▶ **Exercise directions**
Track down every line below that holds "terhadap" and copy it.

▶ **Entries taken from a collection**
|---|

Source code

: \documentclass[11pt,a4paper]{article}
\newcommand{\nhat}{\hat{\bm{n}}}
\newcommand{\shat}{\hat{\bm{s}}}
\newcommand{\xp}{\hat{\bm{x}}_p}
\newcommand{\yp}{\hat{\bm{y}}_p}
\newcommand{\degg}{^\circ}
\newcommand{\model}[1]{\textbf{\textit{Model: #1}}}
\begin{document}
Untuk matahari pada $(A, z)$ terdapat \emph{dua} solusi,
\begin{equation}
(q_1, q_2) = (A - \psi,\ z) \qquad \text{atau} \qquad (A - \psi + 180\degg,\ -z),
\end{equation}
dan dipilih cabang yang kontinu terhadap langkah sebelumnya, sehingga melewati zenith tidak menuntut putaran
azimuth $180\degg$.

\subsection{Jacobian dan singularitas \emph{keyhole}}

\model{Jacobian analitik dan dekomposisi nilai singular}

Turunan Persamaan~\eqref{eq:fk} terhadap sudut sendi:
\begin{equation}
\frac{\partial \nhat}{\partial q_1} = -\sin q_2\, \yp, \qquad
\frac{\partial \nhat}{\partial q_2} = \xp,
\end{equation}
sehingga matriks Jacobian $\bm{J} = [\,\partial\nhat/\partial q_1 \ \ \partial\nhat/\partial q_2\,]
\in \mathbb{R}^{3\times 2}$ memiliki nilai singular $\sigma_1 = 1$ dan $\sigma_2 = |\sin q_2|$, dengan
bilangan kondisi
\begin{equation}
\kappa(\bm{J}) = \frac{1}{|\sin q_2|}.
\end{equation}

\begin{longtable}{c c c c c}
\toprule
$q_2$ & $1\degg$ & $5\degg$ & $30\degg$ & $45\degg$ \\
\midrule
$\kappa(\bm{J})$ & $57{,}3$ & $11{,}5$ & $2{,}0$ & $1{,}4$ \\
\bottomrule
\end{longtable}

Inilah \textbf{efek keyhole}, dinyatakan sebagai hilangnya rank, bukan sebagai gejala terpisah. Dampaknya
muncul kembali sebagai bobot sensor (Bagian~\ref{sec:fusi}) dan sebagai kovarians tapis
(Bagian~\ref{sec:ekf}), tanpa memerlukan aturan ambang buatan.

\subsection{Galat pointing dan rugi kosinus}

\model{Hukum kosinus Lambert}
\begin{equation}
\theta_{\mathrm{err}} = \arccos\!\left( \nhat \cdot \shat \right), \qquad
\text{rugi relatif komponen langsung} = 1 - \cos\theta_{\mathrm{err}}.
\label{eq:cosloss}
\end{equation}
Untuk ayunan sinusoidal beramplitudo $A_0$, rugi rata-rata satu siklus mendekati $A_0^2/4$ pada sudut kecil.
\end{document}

|---|

▶ **Written reply**
dan dipilih cabang yang kontinu terhadap langkah sebelumnya, sehingga melewati zenith tidak menuntut putaran
Turunan Persamaan~\eqref{eq:fk} terhadap sudut sendi:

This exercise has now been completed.